The `AeronCError` struct encapsulates the error code and provides methods to retrieve the corresponding error type and a human-readable description. Error handling in **rusteron-client** is designed to make working with Aeron C bindings more ergonomic by providing clear error types and descriptions for easier debugging.
## Safety Considerations
**Resource Management**:
1. **Lifetime of `Aeron`**: The `AeronArchive` does not take full ownership or manage the lifetime of the `Aeron` instance. Instead, it calls `AeronArchive::set_aeron`, meaning you must ensure the `Aeron` object remains valid throughout the archive's usage. Dropping or losing reference to the `Aeron` too soon can lead to segmentation faults or undefined behaviour.
2. **Unsafe Bindings**: Since **rusteron-archive** relies on Aeron C bindings, you must carefully manage resources (publishers, subscriptions, handlers, etc.) to avoid crashes or undefined behaviour.
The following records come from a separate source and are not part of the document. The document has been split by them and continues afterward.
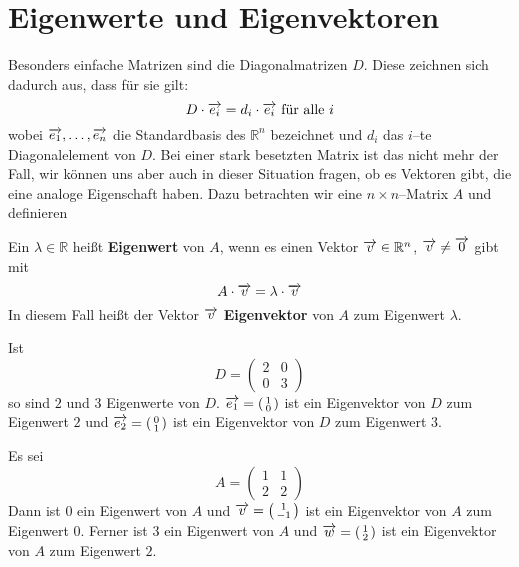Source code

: \section{Eigenwerte und Eigenvektoren}\label{section_ew_evg}

\setcounter{definition}{0}
\setcounter{beispiel}{0}
\setcounter{notiz}{0}

Besonders einfache Matrizen sind die Diagonalmatrizen $D$. Diese zeichnen sich 
dadurch aus, dass für sie gilt:
  	$$ D \cdot \overrightarrow{e_i} = d_i \cdot \overrightarrow{e_i} 
  	\textrm{ für alle } i $$
wobei $\overrightarrow{e_1}, \ldots, \overrightarrow{e_n}$ die Standardbasis des 
$\mathbb R^n$ bezeichnet und $d_i$ das $i$--te Diagonalelement von $D$. Bei einer 
stark besetzten Matrix ist das nicht mehr der Fall, wir können uns aber auch in dieser 
Situation fragen, ob es Vektoren gibt, die eine analoge Eigenschaft haben. Dazu 
betrachten wir eine $n \times n$--Matrix $A$ und definieren 
  
\begin{definition} Ein $\lambda \in \mathbb R$ heißt 
\textbf{Eigenwert} von $A$, wenn es einen Vektor $\overrightarrow{v} 
\in \mathbb R^n$, $\overrightarrow{v} \neq \overrightarrow{0}$ gibt mit
  	$$ A \cdot \overrightarrow{v} = \lambda \cdot \overrightarrow{v} $$
In diesem Fall heißt der Vektor $\overrightarrow{v}$ 
\textbf{Eigenvektor} von $A$ zum Eigenwert $\lambda$.
\end{definition}

\begin{beispiel} Ist 
  	$$ D = \left( \begin{matrix} 2 & 0 \\ 0 & 3 \end{matrix} \right) $$
so sind $2$ und $3$ Eigenwerte von $D$. $\overrightarrow{e_1} = \left( 
\begin{smallmatrix} 1 \\ 0 \end{smallmatrix} \right)$ ist ein Eigenvektor von $D$  
zum Eigenwert $2$ und $\overrightarrow{e_2} = \left( 
\begin{smallmatrix} 0 \\ 1 \end{smallmatrix} \right)$ ist ein Eigenvektor von $D$  
zum Eigenwert $3$. 
\end{beispiel}

\begin{beispiel}\label{ew_ker_null} Es sei
  	$$ A = \left( \begin{matrix} 1 & 1 \\ 2 & 2 \end{matrix} \right) $$
Dann ist $0$ ein Eigenwert von $A$ und $\overrightarrow{v} = \left( 
\begin{smallmatrix} 1 \\ -1 \end{smallmatrix} \right)$ ist ein Eigenvektor von $A$  
zum Eigenwert $0$. Ferner ist
$3$ ein Eigenwert von $A$ und $\overrightarrow{w} = \left( 
\begin{smallmatrix} 1 \\ 2 \end{smallmatrix} \right)$ ist ein Eigenvektor von $A$  
zum Eigenwert $2$. 
\end{beispiel}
This includes ensuring you do not publish messages after closing the Aeron client or the associated archive context.
3. **Partial Automatic Resource Management**: While constructors aim to manage resources automatically, many aspects of resource lifecycles remain manual. For instance, handlers require a call to `release()` to clean up memory. Be especially cautious in multithreaded environments, ensuring synchronisation is properly handled.
Failure to follow these guidelines can lead to unstable or unpredictable results.
## Example Usage: Recording and Replaying a Stream with Aeron Archive
Below is an example of how to use `AeronArchive` to set up a recording, publish messages, and replay the recorded stream.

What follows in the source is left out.